_WHAT THE TASK REQUIRES_: Scan the data below for the string "server". Copy every line where it appears.

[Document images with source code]
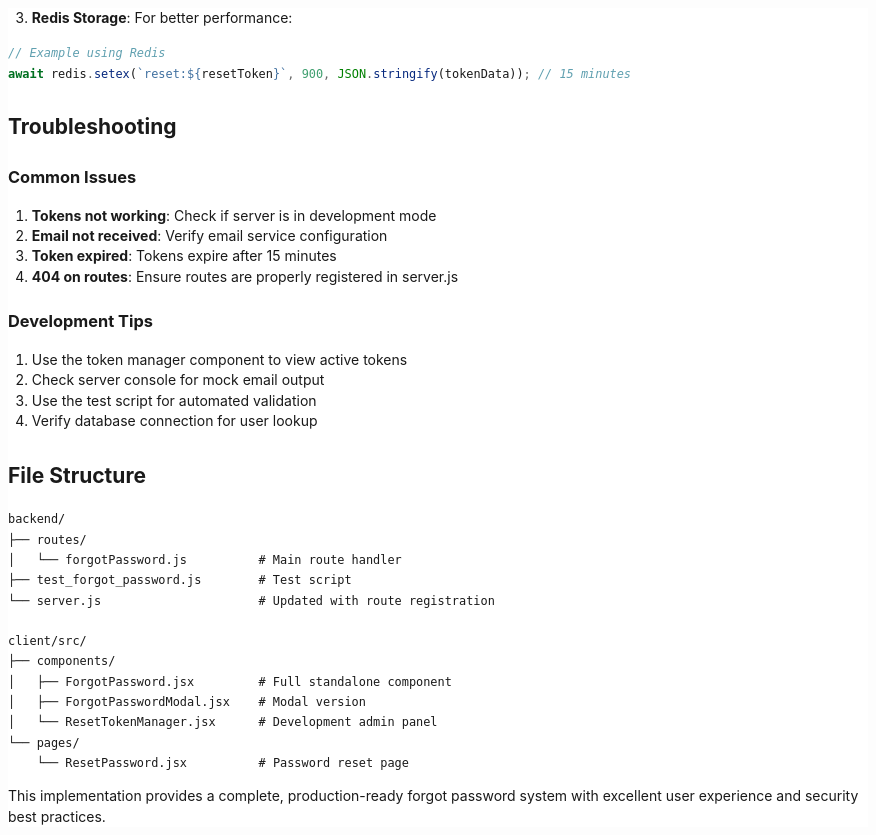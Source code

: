 3. **Redis Storage**: For better performance:
```javascript
// Example using Redis
await redis.setex(`reset:${resetToken}`, 900, JSON.stringify(tokenData)); // 15 minutes
```

## Troubleshooting

### Common Issues

1. **Tokens not working**: Check if server is in development mode
2. **Email not received**: Verify email service configuration
3. **Token expired**: Tokens expire after 15 minutes
4. **404 on routes**: Ensure routes are properly registered in server.js

### Development Tips

1. Use the token manager component to view active tokens
2. Check server console for mock email output
3. Use the test script for automated validation
4. Verify database connection for user lookup

## File Structure

```
backend/
├── routes/
│   └── forgotPassword.js          # Main route handler
├── test_forgot_password.js        # Test script
└── server.js                      # Updated with route registration

client/src/
├── components/
│   ├── ForgotPassword.jsx         # Full standalone component
│   ├── ForgotPasswordModal.jsx    # Modal version
│   └── ResetTokenManager.jsx      # Development admin panel
└── pages/
    └── ResetPassword.jsx          # Password reset page
```

This implementation provides a complete, production-ready forgot password system with excellent user experience and security best practices.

_OUTPUT_:
1. **Tokens not working**: Check if server is in development mode
4. **404 on routes**: Ensure routes are properly registered in server.js
2. Check server console for mock email output
└── server.js                      # Updated with route registration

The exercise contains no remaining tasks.